Expected output (image pull succeeds after fix): Pod events show Pulled and Started instead of Failed and BackOff. If this fails: The image tag genuinely does not exist in the registry — rollback (Step 6) and notify the developer.

Step 4: Check Resource Quotas¶

Why: Namespace resource quotas are a silent killer of rollouts. If the namespace has hit its CPU or memory quota, new pods will stay Pending indefinitely with no obvious error in pod events.

# Check namespace quota usage
kubectl describe namespace <NAMESPACE> | grep -A 20 "Resource Quotas"
# Or directly:
kubectl get resourcequota -n <NAMESPACE> -o yaml

# Check current resource usage vs limits
kubectl top pods -n <NAMESPACE>

Expected output (quota exceeded):

Resource Quotas
 Name:     default-quota
 Resource  Used   Hard
 --------  ---    ---
 cpu       3900m  4000m    <-- nearly full
 memory    7.8Gi  8Gi      <-- nearly full

If quota is the problem: Either increase the quota (requires cluster-admin) or reduce the replica count of the new deployment temporarily:

kubectl scale deployment <DEPLOYMENT_NAME> -n <NAMESPACE> --replicas=<LOWER_COUNT>

If this fails: Contact the platform team to increase the namespace quota.

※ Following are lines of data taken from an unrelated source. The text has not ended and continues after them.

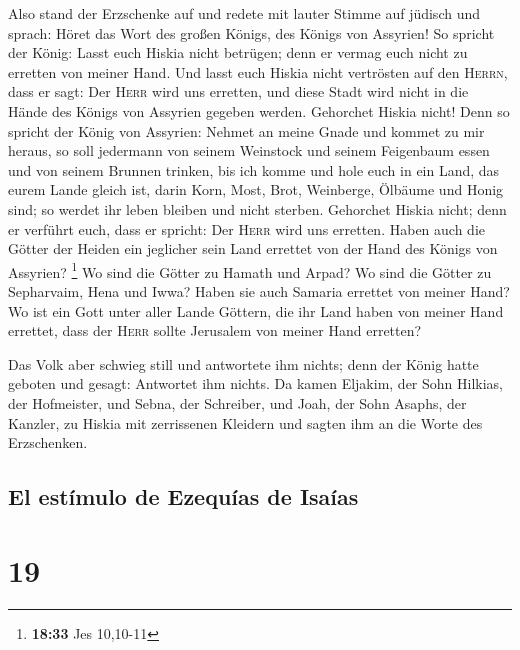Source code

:  Also stand der Erzschenke auf und redete mit lauter
Stimme auf jüdisch und sprach: Höret das Wort des großen Königs, des
Königs von Assyrien!  So spricht der König: Lasst euch
Hiskia nicht betrügen; denn er vermag euch nicht zu erretten von meiner
Hand.  Und lasst euch Hiskia nicht vertrösten auf den
\textsc{Herrn}, dass er sagt: Der \textsc{Herr} wird uns erretten, und
diese Stadt wird nicht in die Hände des Königs von Assyrien gegeben
werden.  Gehorchet Hiskia nicht! Denn so spricht der
König von Assyrien: Nehmet an meine Gnade und kommet zu mir heraus, so
soll jedermann von seinem Weinstock und seinem Feigenbaum essen und von
seinem Brunnen trinken,  bis ich komme und hole euch in
ein Land, das eurem Lande gleich ist, darin Korn, Most, Brot, Weinberge,
Ölbäume und Honig sind; so werdet ihr leben bleiben und nicht sterben.
Gehorchet Hiskia nicht; denn er verführt euch, dass er spricht: Der
\textsc{Herr} wird uns erretten.  Haben auch die Götter
der Heiden ein jeglicher sein Land errettet von der Hand des Königs von
Assyrien? \footnote{\textbf{18:33} Jes 10,10-11}  Wo sind
die Götter zu Hamath und Arpad? Wo sind die Götter zu Sepharvaim, Hena
und Iwwa? Haben sie auch Samaria errettet von meiner Hand?
 Wo ist ein Gott unter aller Lande Göttern, die ihr Land
haben von meiner Hand errettet, dass der \textsc{Herr} sollte Jerusalem
von meiner Hand erretten?

 Das Volk aber schwieg still und antwortete ihm nichts;
denn der König hatte geboten und gesagt: Antwortet ihm nichts.
 Da kamen Eljakim, der Sohn Hilkias, der Hofmeister, und
Sebna, der Schreiber, und Joah, der Sohn Asaphs, der Kanzler, zu Hiskia
mit zerrissenen Kleidern und sagten ihm an die Worte des Erzschenken.

\hypertarget{el-estuxedmulo-de-ezequuxedas-de-isauxedas}{%
\subsection{El estímulo de Ezequías de
Isaías}\label{el-estuxedmulo-de-ezequuxedas-de-isauxedas}}

\hypertarget{section-18}{%
\section{19}\label{section-18}}


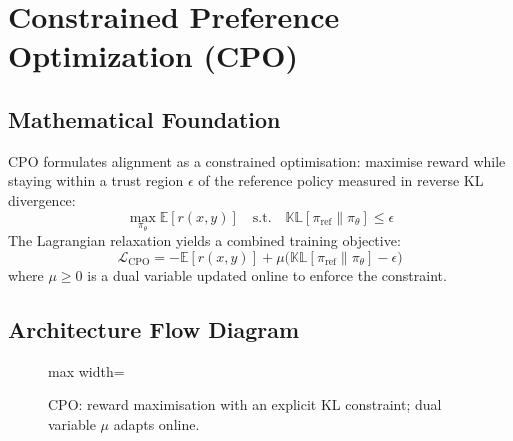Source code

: \documentclass{article}
\begin{document}
\newpage
\section{Constrained Preference Optimization (CPO)}

\subsection{Mathematical Foundation}
CPO formulates alignment as a constrained optimisation: maximise reward while staying within a trust region $\epsilon$ of the reference policy measured in reverse KL divergence:
\begin{equation}
  \max_{\pi_\theta} \mathbb{E}[r(x,y)] \quad \text{s.t.} \quad \mathbb{KL}[\pi_{\text{ref}} \| \pi_\theta] \leq \epsilon
\end{equation}
The Lagrangian relaxation yields a combined training objective:
\begin{equation}
  \mathcal{L}_{\text{CPO}} = -\mathbb{E}[r(x,y)] + \mu\bigl(\mathbb{KL}[\pi_{\text{ref}} \| \pi_\theta] - \epsilon\bigr)
\end{equation}
where $\mu \geq 0$ is a dual variable updated online to enforce the constraint.

\subsection{Architecture Flow Diagram}

\begin{figure}[h]
\centering
\begin{adjustbox}{max width=\linewidth}
\end{adjustbox}
\caption{CPO: reward maximisation with an explicit KL constraint; dual variable $\mu$ adapts online.}
\end{figure}
\end{document}
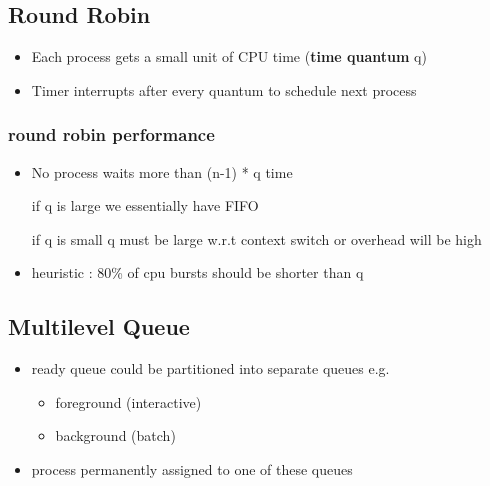 \documentclass[11pt]{article}
\begin{document}
\subsection{Round Robin}
\label{sec:org4150ec3}
\begin{itemize}
\item Each process gets a small unit of CPU time (\textbf{time quantum} q)
\item Timer interrupts after every quantum to schedule next process
\end{itemize}
\subsubsection{round robin performance}
\label{sec:org1d1cad1}
\begin{itemize}
\item No process waits more than (n-1) * q time
\item[{if q is large}] we essentially have FIFO
\item[{if q is small}] q must be large w.r.t context switch or overhead will be high
\item heuristic : 80\% of cpu bursts should be shorter than q
\end{itemize}
\subsection{Multilevel Queue}
\label{sec:org256f523}
\begin{itemize}
\item ready queue could be partitioned into separate queues e.g.
\begin{itemize}
\item foreground (interactive)
\item background (batch)
\end{itemize}
\item process permanently assigned to one of these queues
\end{itemize}
\end{document}
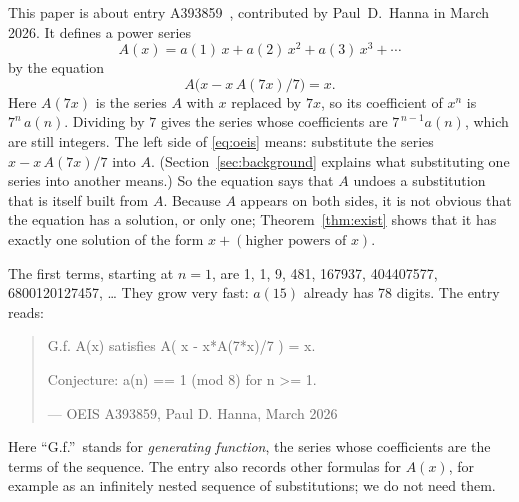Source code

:\documentclass[11pt,a4paper]{article}
\theoremstyle{definition}
\theoremstyle{remark}
\begin{document}
This paper is about entry A393859~\cite{oeis}, contributed by Paul~D.~Hanna in March 2026. It defines a power series
\[
A(x)=a(1)\,x+a(2)\,x^2+a(3)\,x^3+\cdots
\]
by the equation
\begin{equation}\label{eq:oeis}
A\bigl(x-x\,A(7x)/7\bigr)=x.
\end{equation}
Here $A(7x)$ is the series $A$ with $x$ replaced by $7x$, so its coefficient of $x^n$ is
$7^n\,a(n)$. Dividing by $7$ gives the series whose coefficients are
$7^{\,n-1}a(n)$, which are still integers. The left side of \eqref{eq:oeis} means: substitute the series
$x-x\,A(7x)/7$ into $A$. (Section~\ref{sec:background} explains what substituting one
series into another means.) So the equation says that $A$ undoes a substitution that is itself built from $A$. Because
$A$ appears on both sides, it is not obvious that the equation has a solution, or only one; Theorem~\ref{thm:exist}
shows that it has exactly one solution of the form $x+(\text{higher powers of }x)$.

The first terms, starting at $n=1$, are 1, 1, 9, 481, 167937, 404407577, 6800120127457, \dots{} They grow very fast: $a(15)$
already has 78 digits. The entry reads:
\begin{quote}\small\ttfamily\raggedright G.f. A(x) satisfies A( x - x*A(7*x)/7 ) = x.\par\smallskip Conjecture: a(n) == 1 (mod 8) for n >= 1.\par\smallskip\hfill\textrm{--- OEIS A393859, Paul D. Hanna, March 2026}\end{quote}

Here ``G.f.''\ stands for \emph{generating function}, the series whose coefficients are the terms of the sequence.
The entry also records other formulas for $A(x)$, for example as an infinitely nested sequence of substitutions; we do
not need them.
\end{document}
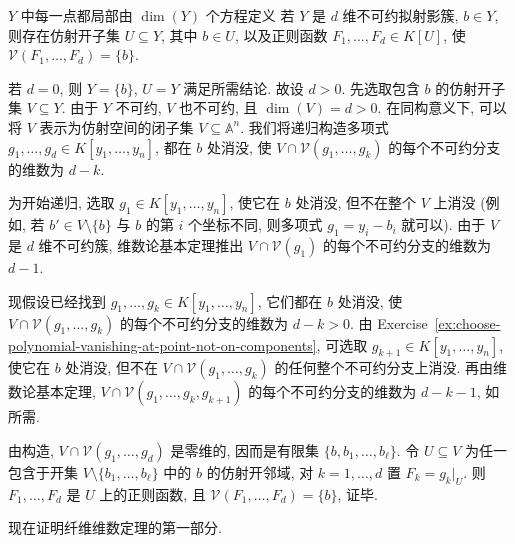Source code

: 
\begin{Lemma}{$Y$ 中每一点都局部由 $\dim(Y)$ 个方程定义}\leavevmode\label{lem:point-locally-cut-out-by-dimension-many-functions}
若 $Y$ 是 $d$ 维不可约拟射影簇, $b\in Y$, 则存在仿射开子集 $U\subseteq Y$, 其中 $b\in U$, 以及正则函数 $F_{1},\ldots,F_{d}\in K[U]$, 使 $\mathcal{V}(F_{1},\ldots,F_{d})=\{b\}$.
\end{Lemma}
\begin{Proof}
若 $d=0$, 则 $Y=\{b\}$, $U=Y$ 满足所需结论. 故设 $d>0$. 先选取包含 $b$ 的仿射开子集 $V\subseteq Y$. 由于 $Y$ 不可约, $V$ 也不可约, 且 $\dim(V)=d>0$. 在同构意义下, 可以将 $V$ 表示为仿射空间的闭子集 $V\subseteq\mathbb{A}^{n}$. 我们将递归构造多项式 $g_{1},\ldots,g_{d}\in K[y_{1},\ldots,y_{n}]$, 都在 $b$ 处消没, 使 $V\cap\mathcal{V}(g_{1},\ldots,g_{k})$ 的每个不可约分支的维数为 $d-k$.

为开始递归, 选取 $g_{1}\in K[y_{1},\ldots,y_{n}]$, 使它在 $b$ 处消没, 但不在整个 $V$ 上消没 (例如, 若 $b'\in V\setminus\{b\}$ 与 $b$ 的第 $i$ 个坐标不同, 则多项式 $g_{1}=y_{i}-b_{i}$ 就可以). 由于 $V$ 是 $d$ 维不可约簇, 维数论基本定理推出 $V\cap\mathcal{V}(g_{1})$ 的每个不可约分支的维数为 $d-1$.

现假设已经找到 $g_{1},\ldots,g_{k}\in K[y_{1},\ldots,y_{n}]$, 它们都在 $b$ 处消没, 使 $V\cap\mathcal{V}(g_{1},\ldots,g_{k})$ 的每个不可约分支的维数为 $d-k>0$. 由 Exercise~\ref{ex:choose-polynomial-vanishing-at-point-not-on-components}, 可选取 $g_{k+1}\in K[y_{1},\ldots,y_{n}]$, 使它在 $b$ 处消没, 但不在 $V\cap\mathcal{V}(g_{1},\ldots,g_{k})$ 的任何整个不可约分支上消没. 再由维数论基本定理, $V\cap\mathcal{V}(g_{1},\ldots,g_{k},g_{k+1})$ 的每个不可约分支的维数为 $d-k-1$, 如所需.

由构造, $V\cap\mathcal{V}(g_{1},\ldots,g_{d})$ 是零维的, 因而是有限集 $\{b,b_{1},\ldots,b_{\ell}\}$. 令 $U\subseteq V$ 为任一包含于开集 $V\setminus\{b_{1},\ldots,b_{\ell}\}$ 中的 $b$ 的仿射开邻域, 对 $k=1,\ldots,d$ 置 $F_{k}=g_{k}|_{U}$. 则 $F_{1},\ldots,F_{d}$ 是 $U$ 上的正则函数, 且 $\mathcal{V}(F_{1},\ldots,F_{d})=\{b\}$, 证毕.
\end{Proof}

现在证明纤维维数定理的第一部分.

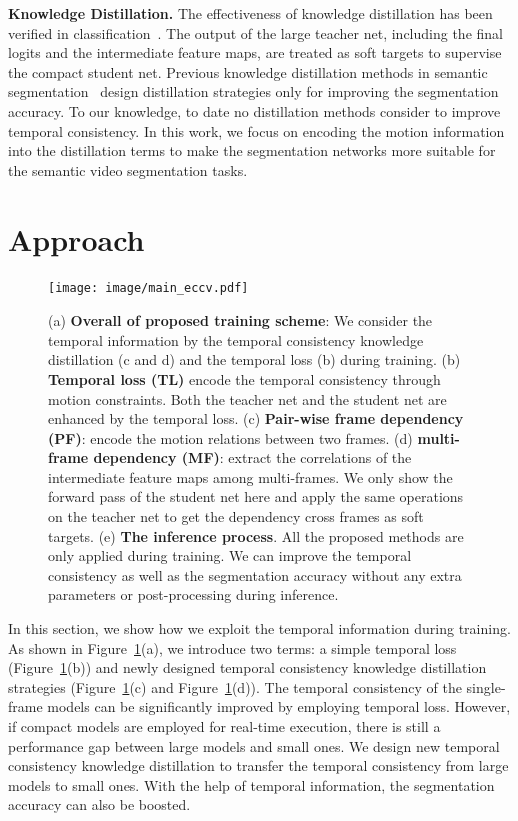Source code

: \documentclass[runningheads]{llncs}
\begin{document}
\noindent\textbf{Knowledge Distillation.}
The effectiveness of knowledge distillation has been verified in classification~\cite{hinton2015distilling,romero2014fitnets,Zagoruyko2016PayingMA}. The output of the large teacher net, including the final logits and the intermediate feature maps, are treated as soft targets to supervise the compact student net.
Previous knowledge distillation methods in semantic segmentation~\cite{he2019knowledge,liu2019structured} design distillation
strategies
only for improving the segmentation accuracy.
To our knowledge, to date no distillation methods consider to improve
temporal consistency. In this work, we focus on encoding the motion information into the distillation
terms
to make the segmentation networks more suitable for the semantic video segmentation tasks.



\section{Approach}

\begin{figure}[htbp]
    \centering
    \texttt{[image: image/main\_eccv.pdf]}
\     \caption{(a) \textbf{Overall of proposed training scheme}: We consider the temporal information by the temporal consistency knowledge distillation (c and d) and the temporal loss (b) during training. (b) \textbf{Temporal loss (TL)} encode the temporal consistency through motion constraints. Both the teacher net and the student net are enhanced by the temporal loss. (c) \textbf{Pair-wise frame dependency (PF)}: encode the motion relations between two frames. (d) \textbf{multi-frame dependency (MF)}: extract the correlations of the intermediate feature maps among multi-frames.  We only show the forward pass of the student net here and apply the same operations on the teacher net to get the dependency cross frames as soft targets. (e) \textbf{The inference process}. All the proposed methods are only applied during training. We can improve the temporal consistency as well as the segmentation accuracy without any extra parameters or post-processing during inference.}
    \label{fig:overall}
\end{figure}

In this section, we show how we
exploit
the temporal information during training. As shown in  Figure~\ref{fig:overall}(a), we introduce two terms:
a
simple
temporal loss (Figure~\ref{fig:overall}(b)) and newly designed temporal consistency knowledge distillation
strategies
(Figure~\ref{fig:overall}(c) and Figure~\ref{fig:overall}(d)). The temporal consistency of the single-frame models can be significantly improved by employing temporal loss. However, if compact models are employed for real-time execution, there is still a performance gap between large models and small ones. We design new
temporal consistency knowledge distillation
to transfer the temporal consistency from large models to small ones. With the help of temporal information, the segmentation accuracy can also be boosted.
\end{document}
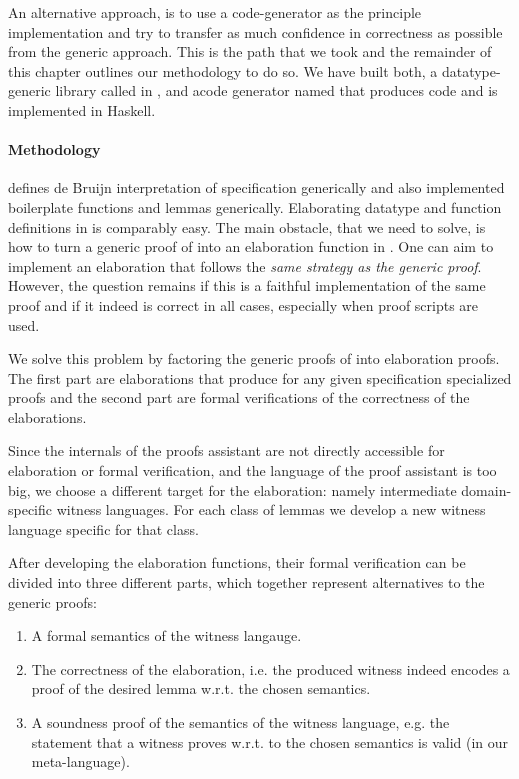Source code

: An alternative approach, is to use a code-generator as the principle
implementation and try to transfer as much confidence in correctness as possible
from the generic approach. This is the path that we took and the remainder of
this chapter outlines our methodology to do so. We have built both, a
datatype-generic library called \Loom in \Coq, and acode generator named \Needle
that produces \Coq code and is implemented in Haskell.


\paragraph{Methodology}
\Loom defines de Bruijn interpretation of \Knot specification generically and
also implemented boilerplate functions and lemmas generically. Elaborating
datatype and function definitions in \Needle is comparably easy. The main
obstacle, that we need to solve, is how to turn a generic proof of \Loom into an
elaboration function in \Needle. One can aim to implement an elaboration that
follows the \emph{same strategy as the generic proof}. However, the question
remains if this is a faithful implementation of the same proof and if it indeed
is correct in all cases, especially when proof scripts are used.

We solve this problem by factoring the generic proofs of \Loom into elaboration
proofs. The first part are elaborations that produce for any given specification
specialized proofs and the second part are formal verifications of the
correctness of the elaborations.

Since the internals of the proofs assistant are not directly accessible for
elaboration or formal verification, and the language of the proof assistant is
too big, we choose a different target for the elaboration: namely intermediate
domain-specific witness languages. For each class of lemmas we develop a new
witness language specific for that class.

After developing the elaboration functions, their formal verification can be
divided into three different parts, which together represent alternatives to the
generic proofs:
\begin{enumerate}
\item A formal semantics of the witness langauge.
\item The correctness of the elaboration, i.e. the produced witness indeed
  encodes a proof of the desired lemma w.r.t. the chosen semantics.
\item A soundness proof of the semantics of the witness language, e.g. the
  statement that a witness proves w.r.t. to the chosen semantics is valid (in
  our meta-language).
\end{enumerate}

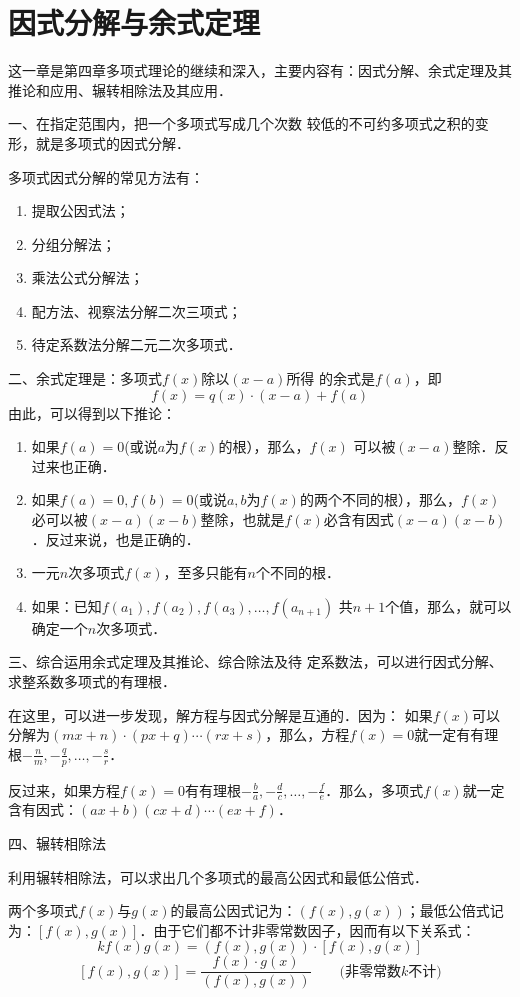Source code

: \section*{因式分解与余式定理}

这一章是第四章多项式理论的继续和深入，主要内容有：因式分解、余式定理及其推论和应用、辗转相除法及其应用．

一、在指定范围内，把一个多项式写成几个次数
较低的不可约多项式之积的变形，就是多项式的因式分解．

多项式因式分解的常见方法有：
\begin{enumerate}
    \item 提取公因式法；
    \item 分组分解法；
    \item 乘法公式分解法；
    \item 配方法、视察法分解二次三项式；
    \item 待定系数法分解二元二次多项式．
\end{enumerate} 

二、余式定理是：多项式$f(x)$除以$(x-a)$所得
的余式是$f(a)$，即
\[f (x) =q (x) \cdot (x-a) +f (a) \]
由此，可以得到以下推论：
\begin{enumerate}
\item 如果$f(a)=0$(或说$a$为$f(x)$的根），那么，$f(x)$
可以被$(x-a)$整除．反过来也正确．
\item 如果$f(a)=0,f(b)=0$(或说$a,b$为$f(x)$的两个不同的根），那么，$f(x)$必可以被$(x-a)(x-b)$整除，也就是$f(x)$必含有因式$(x-a)(x-b)$．反过来说，也是正确的．
\item 一元$n$次多项式$f(x)$，至多只能有$n$个不同的根．
\item  如果：已知$f(a_1),f(a_2),f(a_3),\ldots,f(a_{n+1})$
共$n+1$个值，那么，就可以确定一个$n$次多项式．
\end{enumerate}

三、综合运用余式定理及其推论、综合除法及待
定系数法，可以进行因式分解、求整系数多项式的有理根．

在这里，可以进一步发现，解方程与因式分解是互通的．因为：
如果$f(x)$可以分解为$(mx+n)\cdot (px+q)\cdots (rx+s)$，那么，方程$f(x)=0$就一定有有理根$-\frac{n}{m},-\frac{q}{p},\ldots,-\frac{s}{r}$．

反过来，如果方程$f(x)=0$有有理根$-\frac{b}{a},-\frac{d}{c},\ldots,-\frac{f}{e}$．那么，多项式$f(x)$就一定含有因式：$(ax+b)(cx+d)\cdots(ex+f)$．

四、辗转相除法

利用辗转相除法，可以求出几个多项式的最高公因式和最低公倍式．

两个多项式$f(x)$与$g(x)$的最高公因式记为：$(f(x),g(x))$；最低公倍式记为：$[f(x), g(x)]$．由于它们都不计非零常数因子，因而有以下关系式：
\[ kf (x) g (x) = (f(x), g(x))\cdot [f(x),g(x)]\]
\[[f(x),g(x)]=\frac{f(x)\cdot g(x)}{(f(x), g(x))}\qquad \text{(非零常数$k$不计)}\]
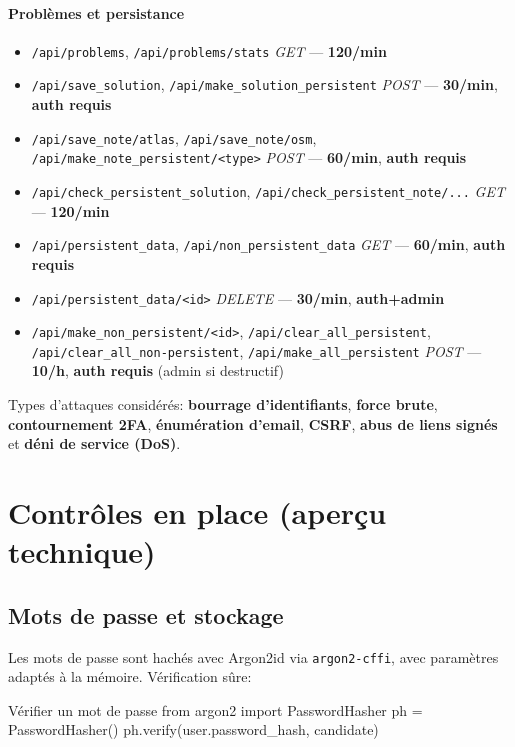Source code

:\paragraph{Problèmes et persistance}
\begin{itemize}
  \item \texttt{/api/problems}, \texttt{/api/problems/stats} \textit{GET} — \textbf{120/min}
  \item \texttt{/api/save\_solution}, \texttt{/api/make\_solution\_persistent} \textit{POST} — \textbf{30/min}, \textbf{auth requis}
  \item \texttt{/api/save\_note/atlas}, \texttt{/api/save\_note/osm}, \texttt{/api/make\_note\_persistent/<type>} \textit{POST} — \textbf{60/min}, \textbf{auth requis}
  \item \texttt{/api/check\_persistent\_solution}, \texttt{/api/check\_persistent\_note/...} \textit{GET} — \textbf{120/min}
  \item \texttt{/api/persistent\_data}, \texttt{/api/non\_persistent\_data} \textit{GET} — \textbf{60/min}, \textbf{auth requis}
  \item \texttt{/api/persistent\_data/<id>} \textit{DELETE} — \textbf{30/min}, \textbf{auth+admin}
  \item \texttt{/api/make\_non\_persistent/<id>}, \texttt{/api/clear\_all\_persistent}, \texttt{/api/clear\_all\_non-persistent}, \texttt{/api/make\_all\_persistent} \textit{POST} — \textbf{10/h}, \textbf{auth requis} (admin si destructif)
\end{itemize}

\noindent Types d'attaques considérés: \textbf{bourrage d'identifiants}, \textbf{force brute}, \textbf{contournement 2FA}, \textbf{énumération d'email}, \textbf{CSRF}, \textbf{abus de liens signés} et \textbf{déni de service (DoS)}.

\section{Contrôles en place (aperçu technique)}

\subsection*{Mots de passe et stockage}
\noindent Les mots de passe sont hachés avec Argon2id via \texttt{argon2-cffi}, avec paramètres adaptés à la mémoire. Vérification sûre:
\begin{codebox}[language=Python]{Vérifier un mot de passe}
from argon2 import PasswordHasher
ph = PasswordHasher()
ph.verify(user.password_hash, candidate)
\end{codebox}

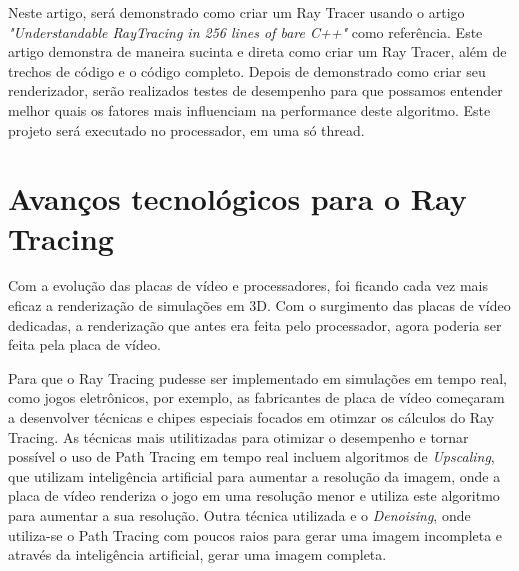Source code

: \documentclass[journal]{IEEEtran}
\begin{document}
Neste artigo, será demonstrado como criar um Ray Tracer usando o artigo 
\emph{"Understandable RayTracing in 256 lines of bare C++"}\cite{c14} como referência.
Este artigo demonstra de maneira sucinta e direta como criar um Ray Tracer,
além de trechos de código e o código completo. Depois de demonstrado como
criar seu renderizador, serão realizados testes de desempenho para que
possamos entender melhor quais os fatores mais influenciam na performance
deste algoritmo. Este projeto será executado no processador, em uma
só thread.

\section{Avanços tecnológicos para o Ray Tracing}
Com a evolução das placas de vídeo e processadores, foi ficando cada vez mais
eficaz a renderização de simulações em 3D. Com o surgimento das placas de vídeo
dedicadas, a renderização que antes era feita pelo processador, agora poderia
ser feita pela placa de vídeo.

Para que o Ray Tracing pudesse ser implementado em simulações em tempo real,
como jogos eletrônicos, por exemplo, as fabricantes de placa de vídeo começaram
a desenvolver técnicas e chipes especiais focados em otimzar os cálculos do Ray 
Tracing. As técnicas mais utilitizadas para otimizar o desempenho e tornar possível
o uso de Path Tracing em tempo real incluem algoritmos de \emph{Upscaling}, que 
utilizam inteligência artificial para aumentar a resolução da imagem, onde a 
placa de vídeo renderiza o jogo em uma resolução menor e utiliza este algoritmo
para aumentar a sua resolução. Outra técnica utilizada e o \emph{Denoising},
onde utiliza-se o Path Tracing com poucos raios para gerar uma imagem incompleta
e através da inteligência artificial, gerar uma imagem completa.
\end{document}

Step 5: Check Pod Disruption Budgets¶

Why: A PodDisruptionBudget (PDB) that requires a minimum number of available pods can block a rolling update if the deployment cannot safely terminate old pods while staying above the minimum.

kubectl get pdb -n <NAMESPACE>
kubectl describe pdb <PDB_NAME> -n <NAMESPACE>

Expected output (PDB blocking):

Name:           my-app-pdb
Min Available:  3
Allowed Disruptions: 0    <-- 0 means the rollout cannot proceed
Status:
  Allowed Disruptions: 0
  Current:             3
  Desired:             3
  Total:               3

If Allowed Disruptions is 0: The PDB requires more replicas than are currently healthy. Options:

# Option A: Temporarily increase replicas to allow disruption budget to open
kubectl scale deployment <DEPLOYMENT_NAME> -n <NAMESPACE> --replicas=<CURRENT_PLUS_ONE>

# Option B: If the PDB is too strict for rolling updates, adjust maxUnavailable in the deployment
kubectl patch deployment <DEPLOYMENT_NAME> -n <NAMESPACE> \
  -p '{"spec":{"strategy":{"rollingUpdate":{"maxUnavailable":1}}}}'

If this fails: The PDB may be protecting a quorum-sensitive service (like a database). Do not bypass it without consulting the service owner.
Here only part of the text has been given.